*Exercise goal:* Filter the listing below down to the lines containing the word "mbox".

+ + + + +

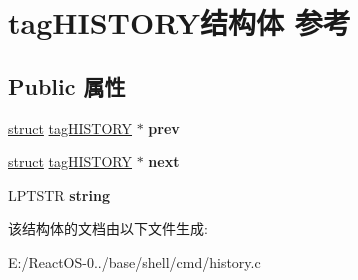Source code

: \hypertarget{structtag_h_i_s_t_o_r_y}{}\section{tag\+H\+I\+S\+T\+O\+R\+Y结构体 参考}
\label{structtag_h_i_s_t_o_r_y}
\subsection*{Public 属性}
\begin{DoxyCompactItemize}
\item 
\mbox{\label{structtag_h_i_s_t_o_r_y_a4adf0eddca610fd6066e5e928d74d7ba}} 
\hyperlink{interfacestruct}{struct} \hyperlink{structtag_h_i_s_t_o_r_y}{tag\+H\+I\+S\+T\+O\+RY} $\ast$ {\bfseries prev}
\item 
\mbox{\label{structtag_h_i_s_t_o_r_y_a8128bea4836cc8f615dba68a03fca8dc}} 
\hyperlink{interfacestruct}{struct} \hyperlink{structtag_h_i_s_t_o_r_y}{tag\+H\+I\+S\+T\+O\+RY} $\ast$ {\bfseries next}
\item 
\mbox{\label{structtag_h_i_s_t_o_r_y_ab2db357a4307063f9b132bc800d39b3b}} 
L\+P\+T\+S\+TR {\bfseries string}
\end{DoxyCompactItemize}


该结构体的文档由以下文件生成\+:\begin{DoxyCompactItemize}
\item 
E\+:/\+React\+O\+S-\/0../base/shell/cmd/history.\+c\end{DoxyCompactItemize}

+ + + + +

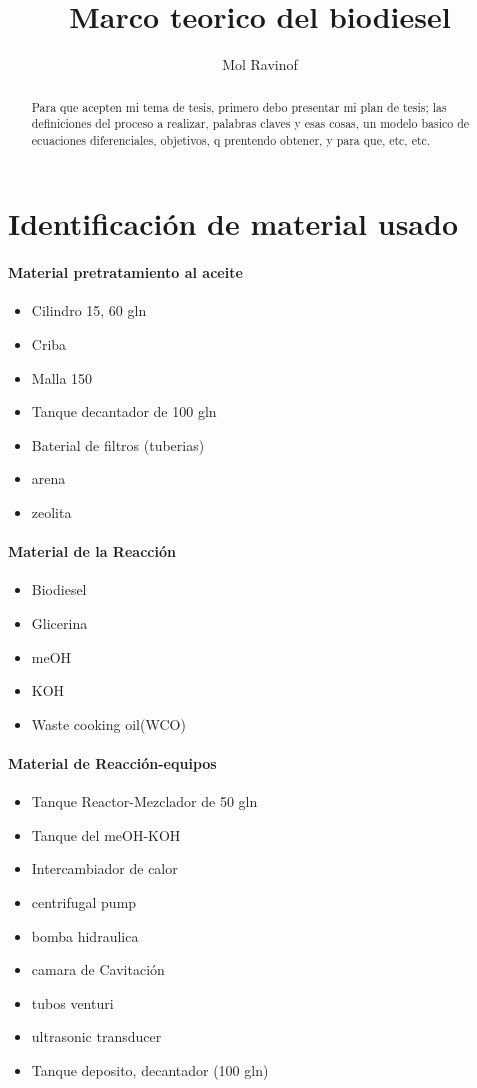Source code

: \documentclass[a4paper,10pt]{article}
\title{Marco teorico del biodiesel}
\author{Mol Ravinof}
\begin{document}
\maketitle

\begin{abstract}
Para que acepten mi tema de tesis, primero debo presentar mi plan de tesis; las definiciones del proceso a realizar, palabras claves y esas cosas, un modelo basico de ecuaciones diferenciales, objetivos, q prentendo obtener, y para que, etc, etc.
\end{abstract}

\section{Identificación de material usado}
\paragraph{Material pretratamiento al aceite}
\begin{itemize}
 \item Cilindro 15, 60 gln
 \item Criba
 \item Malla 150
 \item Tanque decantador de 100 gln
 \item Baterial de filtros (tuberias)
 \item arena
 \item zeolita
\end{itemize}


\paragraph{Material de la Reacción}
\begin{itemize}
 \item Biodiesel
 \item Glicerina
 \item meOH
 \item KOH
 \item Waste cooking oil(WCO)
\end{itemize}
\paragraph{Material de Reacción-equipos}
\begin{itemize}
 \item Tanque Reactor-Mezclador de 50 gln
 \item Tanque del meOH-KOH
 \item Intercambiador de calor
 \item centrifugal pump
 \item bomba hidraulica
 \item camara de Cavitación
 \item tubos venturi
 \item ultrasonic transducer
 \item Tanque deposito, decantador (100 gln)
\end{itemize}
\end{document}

+ + + + +

*Output below:*
\mbox{\label{structtag_h_i_s_t_o_r_y_a4adf0eddca610fd6066e5e928d74d7ba}} 
\mbox{\label{structtag_h_i_s_t_o_r_y_a8128bea4836cc8f615dba68a03fca8dc}} 
\mbox{\label{structtag_h_i_s_t_o_r_y_ab2db357a4307063f9b132bc800d39b3b}} 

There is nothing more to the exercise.